I program regularly in R in a professional context, and I write packages for clients or co-workers as well. Some of the programmers here have a Java background and insist on doing everything the object-oriented way, using S4 methods. My experience on the other hand is that S4 implementations often perform worse and cause a lot more headache when trying to get the code do what you want it to do.
I definitely agree that in some cases, you have to be able to construct complex objects or append existing objects in a controlled manner. But most of the time, S4 implementations can easily be done using classic lists as well, without all the hassle like defining standardGeneric, methods, constructors, initializers and the likes.

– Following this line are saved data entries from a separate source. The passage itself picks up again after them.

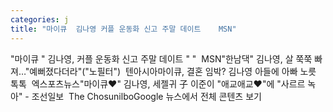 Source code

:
 ```yaml
---
categories: j
title: "마이큐  김나영 커플 운동화 신고 주말 데이트    MSN"
---
```

"마이큐 " 김나영, 커플 운동화 신고 주말 데이트 " "&nbsp;&nbsp;MSN"한남댁" 김나영, 살 쭉쭉 빠져…"예뻐졌다더라"("노필터")&nbsp;&nbsp;텐아시아마이큐, 결혼 임박? 김나영 아들에 아빠 노릇 톡톡&nbsp;&nbsp;엑스포츠뉴스"마이큐♥" 김나영, 세젤귀 子 이준이 "애교애교♥"에 "사르르 녹아" - 조선일보&nbsp;&nbsp;The ChosunilboGoogle 뉴스에서 전체 콘텐츠 보기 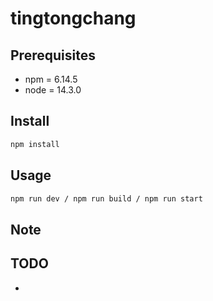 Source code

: # tingtongchang #

## Prerequisites ##

- npm = 6.14.5
- node = 14.3.0

## Install ##

```sh
npm install
```

## Usage ##

```sh
npm run dev / npm run build / npm run start
```

## Note ##

## TODO ##

-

When do you consider writing S4 implementations for R?
EDIT : For clarity, I do appreciate the answers and the discussion about OO in general in R. OOP can be done in numerous ways in R, but my question is really aimed at the added value of using S4 methods specifically.
I'm assuming this doesn't directly apply to you, but if you're developing packages for Bioconductor there's an incentive to use S4 as they actively encourage it's use and have for the better part of a decade now - so all of the core packages make heavy use of S4.
I find all of the extra overhead to be a pain - the setGeneric, setMethod, dealing with NAMESPACE, etc. That being said, I find that the structure that it imposes, potential for extensibility and other such things can be worth it. As with everything, there are tradeoffs involved. I think it can be a lot cleaner - I dislike how S3 methods are simply disguised by naming convention (foo.class). All that being said, I tend to avoid using S4 heavily in my own code unless I'm being told to do so.